TZ debt ‘sustainable but under pressure’

Finance minister Philip Mpango

Dar es Salaam. Tanzania debt to exports ratio has jumped to 205 per cent for 2017, from 172.9 per cent recorded during the previous year, the 2019 International Debts Statistics (IDS) released by the World Bank this week say.

This is, however, still below the ceiling of 240 per cent, which is perceived as danger zone as stipulated by the International Monetary Fund indicators.

The debt to exports ratio is used to calculate a country’s total amount of debt in comparison to its total amount of exports. It’s an important way for countries to measure their independent sustainability.

Tanzania, and other poor countries, enjoyed debt relief under Heavily Indebted Poor Countries (HIPC) in November 2001.

At the end of last year 54 per cent of countries in the Sub-Saharan had an external debt-to-export ratio of over 150 per cent, as compared to 28 per cent of countries in 2010 and the number of countries where the ratio surpassed 200 per cent more than doubled, from 6 countries to 14 countries, over the same period, according to the Word Bank-IDS. “Most of these countries are ones that benefitted from HIPC and MDRI relief, including Burundi, Ethiopia, Niger, Senegal and Tanzania,” reads part of the World Bank-IDS.

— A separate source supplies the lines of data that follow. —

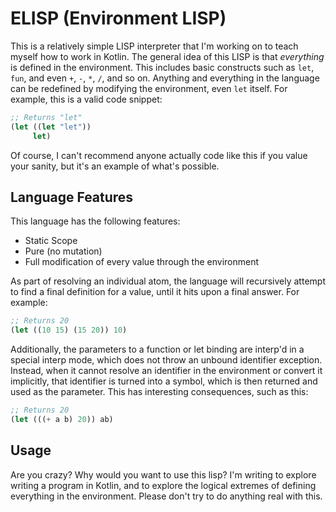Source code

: # ELISP (Environment LISP)
This is a relatively simple LISP interpreter that I'm working on to teach myself how to work in Kotlin. The general idea of this LISP is that _everything_ is defined in the environment. This includes basic constructs such as `let`, `fun`, and even `+`, `-`, `*`, `/`, and so on. Anything and everything in the language can be redefined by modifying the environment, even `let` itself. For example, this is a valid code snippet:

```lisp
;; Returns "let"
(let ((let "let"))
     let)
```

Of course, I can't recommend anyone actually code like this if you value your sanity, but it's an example of what's possible.

## Language Features
This language has the following features:

* Static Scope
* Pure (no mutation)
* Full modification of every value through the environment

As part of resolving an individual atom, the language will recursively attempt to find a final definition for a value, until it hits upon a final answer. For example:

```lisp
;; Returns 20
(let ((10 15) (15 20)) 10)
```

Additionally, the parameters to a function or let binding are interp'd in a special interp mode, which does not throw an unbound identifier exception. Instead, when it cannot resolve an identifier in the environment or convert it implicitly, that identifier is turned into a symbol, which is then returned and used as the parameter. This has interesting consequences, such as this:

```lisp
;; Returns 20
(let (((+ a b) 20)) ab)
```

## Usage
Are you crazy? Why would you want to use this lisp? I'm writing to explore writing a program in Kotlin, and to explore the logical extremes of defining everything in the environment. Please don't try to do anything real with this.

Last December a report by the International Monetary Fund (IMF) on the country’s debt sustainability analysis for Tanzania indicates that the country still has low risk on external debts distress.

During the June 2018/19 National Budget presentation in the House in June, Finance minister Philip Mpango maintained that the country was still credit-worthy because the ratio of total debts to GNI was below 40 per cent. With regard to indicators on the sources of international borrowing, the IDS data for the country shows that credit from the IMF has declined from $515 million to $459 million in the same period.